Higher Education – RUSA, NIRF, HEFA, etc.

Equity in education matters


From UPSC perspective, the following things are important :

Prelims level: Not much

Mains level: Paper 2- Equity in education and impact of digital education on it

Fairness and inclusiveness are two important aspects of education system. Growing shift toward digital education in India has implications for these two aspects. The article suggests ways to make the education system fair and inclusive.

Knowledge economy in India

  • The new National Education Policy (NEP) as well as other factors have lately brightened up education landscape in India..
  • The rise of education technology (ed-tech) incorporating VR, AR, ‘gamification’, 3D immersive learning, etc, is contributing to the knowledge economy’s potential for large market size, calling for requisite policy support.

Barriers to equity in education

  • The Organization for Economic Co-Operation and Development (OECD) defines two dimensions of equity in education.
  • First is “fairness”, which means ensuring that personal and social circumstances do not prevent students from achieving their academic potential.
  • The second is “inclusion”, which means setting a basic minimum standard for education that is shared by all students regardless of their background.
  • The barriers that make equity difficult to foster in India are varied and complex.

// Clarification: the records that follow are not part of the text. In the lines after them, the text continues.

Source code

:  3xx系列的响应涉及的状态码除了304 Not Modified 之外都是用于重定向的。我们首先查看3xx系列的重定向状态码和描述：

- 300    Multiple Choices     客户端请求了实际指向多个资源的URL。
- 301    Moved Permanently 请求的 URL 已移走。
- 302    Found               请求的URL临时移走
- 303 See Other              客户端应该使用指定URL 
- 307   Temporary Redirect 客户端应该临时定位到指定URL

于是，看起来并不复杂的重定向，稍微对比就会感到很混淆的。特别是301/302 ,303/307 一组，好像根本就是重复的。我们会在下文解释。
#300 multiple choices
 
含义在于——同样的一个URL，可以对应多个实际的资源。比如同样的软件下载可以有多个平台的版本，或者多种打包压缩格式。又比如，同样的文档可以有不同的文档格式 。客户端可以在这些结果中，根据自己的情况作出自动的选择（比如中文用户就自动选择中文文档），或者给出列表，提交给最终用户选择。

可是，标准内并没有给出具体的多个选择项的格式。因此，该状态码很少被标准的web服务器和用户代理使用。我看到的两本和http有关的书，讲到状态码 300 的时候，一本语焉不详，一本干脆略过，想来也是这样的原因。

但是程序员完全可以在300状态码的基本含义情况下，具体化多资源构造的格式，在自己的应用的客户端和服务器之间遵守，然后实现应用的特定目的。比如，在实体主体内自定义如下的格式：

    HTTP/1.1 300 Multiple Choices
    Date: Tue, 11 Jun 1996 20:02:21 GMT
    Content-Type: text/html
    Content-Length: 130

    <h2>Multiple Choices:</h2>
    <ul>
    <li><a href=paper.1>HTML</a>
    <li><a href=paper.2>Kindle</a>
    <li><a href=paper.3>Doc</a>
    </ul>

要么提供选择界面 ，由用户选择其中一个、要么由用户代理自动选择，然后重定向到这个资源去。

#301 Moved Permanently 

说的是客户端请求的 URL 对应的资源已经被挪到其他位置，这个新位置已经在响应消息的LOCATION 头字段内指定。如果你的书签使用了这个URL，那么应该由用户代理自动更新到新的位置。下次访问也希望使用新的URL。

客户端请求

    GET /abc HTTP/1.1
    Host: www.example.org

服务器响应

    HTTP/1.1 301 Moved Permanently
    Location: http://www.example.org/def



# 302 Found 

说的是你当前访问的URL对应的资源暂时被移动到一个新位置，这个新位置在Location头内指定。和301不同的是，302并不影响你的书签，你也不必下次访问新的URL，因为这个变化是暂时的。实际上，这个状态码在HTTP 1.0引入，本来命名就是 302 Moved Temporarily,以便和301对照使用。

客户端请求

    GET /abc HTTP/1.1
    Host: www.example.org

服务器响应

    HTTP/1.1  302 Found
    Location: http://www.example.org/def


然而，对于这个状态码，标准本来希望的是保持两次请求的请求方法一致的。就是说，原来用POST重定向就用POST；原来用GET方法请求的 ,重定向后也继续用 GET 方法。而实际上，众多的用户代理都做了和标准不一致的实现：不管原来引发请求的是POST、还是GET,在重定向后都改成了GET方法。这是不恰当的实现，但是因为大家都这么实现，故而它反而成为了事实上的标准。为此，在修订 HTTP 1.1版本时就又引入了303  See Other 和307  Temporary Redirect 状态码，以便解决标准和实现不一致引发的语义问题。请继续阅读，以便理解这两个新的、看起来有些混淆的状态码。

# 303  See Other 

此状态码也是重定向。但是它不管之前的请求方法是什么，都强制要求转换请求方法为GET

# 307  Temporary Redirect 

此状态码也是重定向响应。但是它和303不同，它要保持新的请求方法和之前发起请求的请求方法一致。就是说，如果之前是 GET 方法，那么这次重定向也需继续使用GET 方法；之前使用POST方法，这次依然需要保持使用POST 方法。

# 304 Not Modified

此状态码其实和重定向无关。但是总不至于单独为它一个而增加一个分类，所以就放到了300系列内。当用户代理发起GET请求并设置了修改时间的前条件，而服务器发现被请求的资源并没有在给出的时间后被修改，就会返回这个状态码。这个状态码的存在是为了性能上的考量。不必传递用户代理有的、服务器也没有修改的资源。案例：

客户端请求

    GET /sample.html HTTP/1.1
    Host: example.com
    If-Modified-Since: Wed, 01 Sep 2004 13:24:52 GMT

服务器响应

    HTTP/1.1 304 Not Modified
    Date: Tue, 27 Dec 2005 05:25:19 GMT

Loss of learning during Covid pandemic

  • The latest Annual State of Education Report (ASER) reveals that 20% of rural students lacked textbooks.
  • Only one in ten students had access to online classes during the Covid-19 pandemic.
  • The Survey provides a glimpse into the levels of learning loss that students in rural India, particularly in states like Bihar, West Bengal, UP, and Rajasthan, are suffering, resulting in sharp digital divides in education.
  • Unless remedied with urgency, the digital split may disrupt learning, and jeopardise our hard-won gains resulting in large scale school drop-outs, particularly of adolescent girls.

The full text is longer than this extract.